Latest revision as of 10:41, 24 November 2010

RAL Tier1 Operations Report for 24th November 2010

On Thursday 18th November disk server gdss221 (LHCbUser) had a problem and was taken out of production. Following an intervention and verification of the RAID array it was returned to production later that day.
Also on Thursday we saw a very high number of connections to OGMA, the Atlas 3D database. This is related to a bug in Atlas software which will be fixed. Also a 'sniper script' has been deployed to clear up stale database sessions.
On Friday 19th November e saw some high loads on the LHCbUser area in Castor for a while.
During the weekend 13/14 there had been high load on Atlas storage with the limitation seen in the SRMs. Since then we had been running with some FTS channels turned down and a reduced batch capacity for Atlas. Yesterday, 23rd November, two new ATLAS SRM servers were deployed yesterday (23rd November). These run the back-end daemon to decouple them from the front end, and are not included in the srm-atlas alias.
The problem with the cooling of one of the power supplies on the tape robot was fixed yesterday (23rd November)
The upgrade of the CMS Castor instance was completed within schedule last week. During the upgrade a configuration problem was found with migrations to tape. This was resolved before the outage ended.

Over the weekend Atlas Disk Server gdss391 (AtlasDataDisk) failed with FSProbe errors. Data loss has been reported to Atlas. This follows close behind the failure of gdss398 (also in AtlasDataDisk) on 8th November, which also led to data loss. Both of these servers are from the same batch. Problems with these servers are being followed up with the vendor and plans are being made to withdraw the batch of servers from production while the issue is resolved. A Post Mortem is being prepared for the first incident at:

 https://www.gridpp.ac.uk/wiki/RAL_Tier1_Incident_20101108_Atlas_Disk_Server_GDSS398_Data_Loss

During the night 26-27 October disk server GDSS117 (CMSWanIn) failed with a read only filesystem. It was removed from production. This server will be replaced with a spare.
SInce the Castor upgrade there have been problems with CMS transfers from RAL - they have mostly been timing out due to being so slow. The cause of this has not been fully understood. On Monday afternoon (22nd) CMS was switched over to GridFTP internal, and some cmsWanOut disk servers were partially drained in order to spread the load out more evenly. Furthermore, the number of D2D copies was also reduced from 5 to 1 per source disk server and the CMS file limit on each CLOUD channel from RAL was halved. On Tuesday morning 5 extra disk servers were put into cmsWanOut (moved from cmsTemp). On Monday afternoon things started to get better.

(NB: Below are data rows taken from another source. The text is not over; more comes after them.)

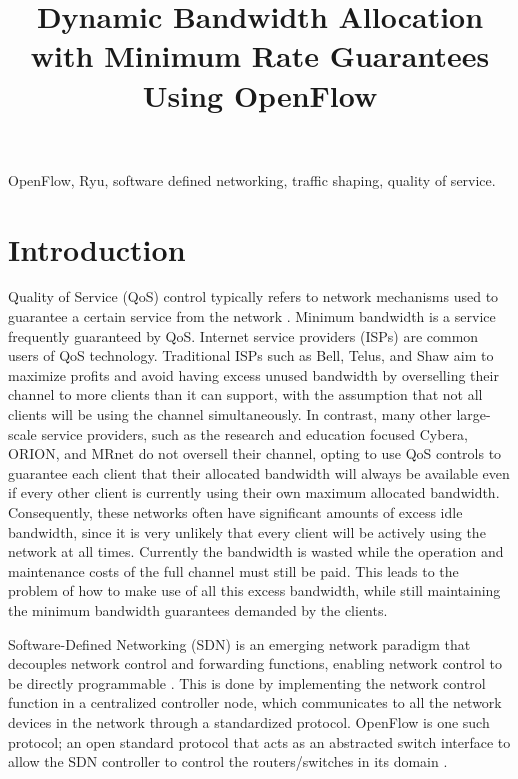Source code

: \documentclass[accepted,single]{gipaper}
\title{Dynamic Bandwidth Allocation with Minimum Rate Guarantees Using OpenFlow}
\affiliation{
    Department of Computer Science \\
    University of Calgary
}
\begin{document}
\begin{keywords}
OpenFlow, Ryu, software defined networking, traffic shaping, quality of service.
\end{keywords}

\section{Introduction}
\label{intro}

Quality of Service (QoS) control typically refers to network mechanisms used to guarantee a certain service from the network \cite{Krishna:2016}. Minimum bandwidth is a service frequently guaranteed by QoS. Internet service providers (ISPs) are common users of QoS technology. Traditional ISPs such as Bell, Telus, and Shaw aim to maximize profits and avoid having excess unused bandwidth by overselling their channel to more clients than it can support, with the assumption that not all clients will be using the channel simultaneously. In contrast, many other large-scale service providers, such as the research and education focused Cybera, ORION, and MRnet do not oversell their channel, opting to use QoS controls to guarantee each client that their allocated bandwidth will always be available even if every other client is currently using their own maximum allocated bandwidth. Consequently, these networks often have significant amounts of excess idle bandwidth, since it is very unlikely that every client will be actively using the network at all times. Currently the bandwidth is wasted while the operation and maintenance costs of the full channel must still be paid. This leads to the problem of how to make use of all this excess bandwidth, while still maintaining the minimum bandwidth guarantees demanded by the clients.

Software-Defined Networking (SDN) is an emerging network paradigm that decouples network control and forwarding functions, enabling network control to be directly programmable \cite{opennetworking}. This is done by implementing the network control function in a centralized controller node, which communicates to all the network devices in the network through a standardized protocol. OpenFlow is one such protocol; an open standard protocol that acts as an abstracted switch interface to allow the SDN controller to control the routers/switches in its domain \cite{sdx}.
\end{document}
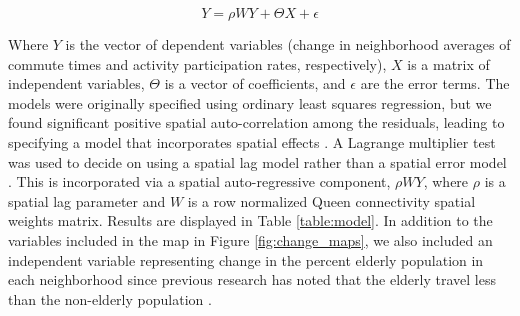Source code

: \begin{equation}
Y = \rho W Y + \Theta X + \epsilon
\end{equation}

Where $Y$ is the vector of dependent variables (change in neighborhood averages of commute times and activity participation rates, respectively), $X$ is a matrix of independent variables, $\Theta$ is a vector of coefficients, and $\epsilon$ are the error terms. The models were originally specified using ordinary least squares regression, but we found significant positive spatial auto-correlation among the residuals, leading to specifying a model that incorporates spatial effects \cite{anselin_spatial_1988}. A Lagrange multiplier test was used to decide on using a spatial lag model rather than a spatial error model \cite{anselin_exploring_2005}. This is incorporated via a spatial auto-regressive component, $\rho W Y$, where $\rho$ is a spatial lag parameter and $W$ is a row normalized Queen connectivity spatial weights matrix. Results are displayed in Table \ref{table:model}. In addition to the variables included in the map in Figure \ref{fig:change_maps}, we also included an independent variable representing change in the percent elderly population in each neighborhood since previous research has noted that the elderly travel less than the non-elderly population .


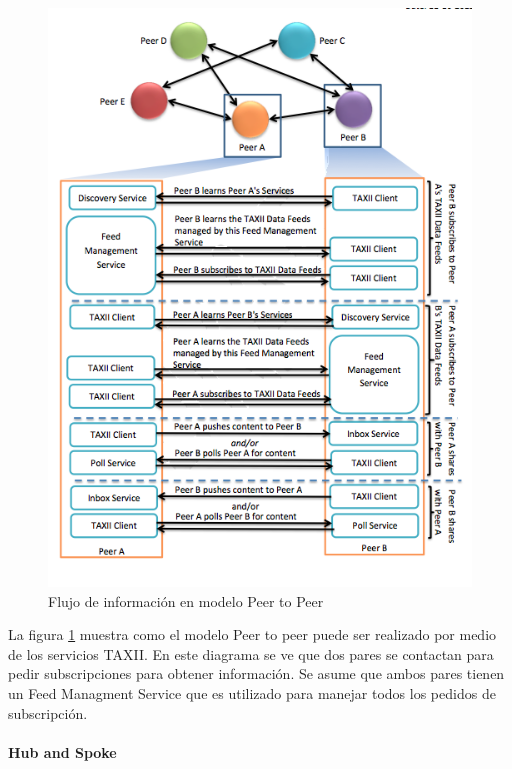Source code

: \begin{figure}[ht!]
  \centering
  \includegraphics[scale=0.55]{./images/PeerToPeerModel.png}
    \caption{Flujo de información en modelo Peer to Peer \protect\cite{b1}}
  \label{fig.peertopeermodel}
\end{figure}

La figura \ref{fig.peertopeermodel} muestra como el modelo Peer to peer puede ser realizado por 
medio de los servicios TAXII. En este diagrama se ve que dos pares se contactan 
para pedir subscripciones para obtener información. Se asume que ambos pares 
tienen un Feed Managment Service que es utilizado para manejar todos los 
pedidos de subscripción.
\newpage

\paragraph{Hub and Spoke}\ \\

However, between 9pm and 10pm on Monday all CMS transfers to/from RAL failed with SRM errors. The cause of this is also not known. However, since this incident everything has been much better.
Testing of an EMC disk array with one of its power supplies connected to the UPS supply continues. Further discussions on removing the electrical noise have taken place and a solution is being prepared.
Transformer TX2 in R89 is still out of use. As a result of work carried out on 18th Oct. on TX4 the indication is that the cause of the TX2 problem relates to over sensitive earth leakage detection. Plans are being made to resolve this.

"Outage" on CE08 - Drain and reinstall as CREAM CE
"Warning" for Switch over to using the gLite3.2 Web Service Wednesday 24th November 10-12.
"Outage" for upgrade of Atlas Castor instance - Monday to Wednesday 6-8 December.

The following items remain to be scheduled/announced:

There were no unscheduled entries in the GOC DB for this last week.

Service	Scheduled?	Outage/At Risk	Start	End	Duration	Reason
lcgfts	SCHEDULED	WARNING	24/11/2010 10:00	24/11/2010 12:00	2 hours	Switch over to using the gLite3.2 Web Service
All Castor (storage)	SCHEDULED	WARNING	23/11/2010 10:00	23/11/2010 14:00	4 hours	Tape System Unavailable. Work on tape robot to resolve problem with power supply cooling.
lcgce08	SCHEDULED	OUTAGE	22/11/2010 10:00	25/11/2010 17:00	3 days, 7 hours	Drain and reinstall as CREAM CE
srm-cms	SCHEDULED	OUTAGE	16/11/2010 08:00	18/11/2010 10:16	2 days, 2 hours and 16 minutes	Upgrade of CMS Castor instance to version 2.1.9.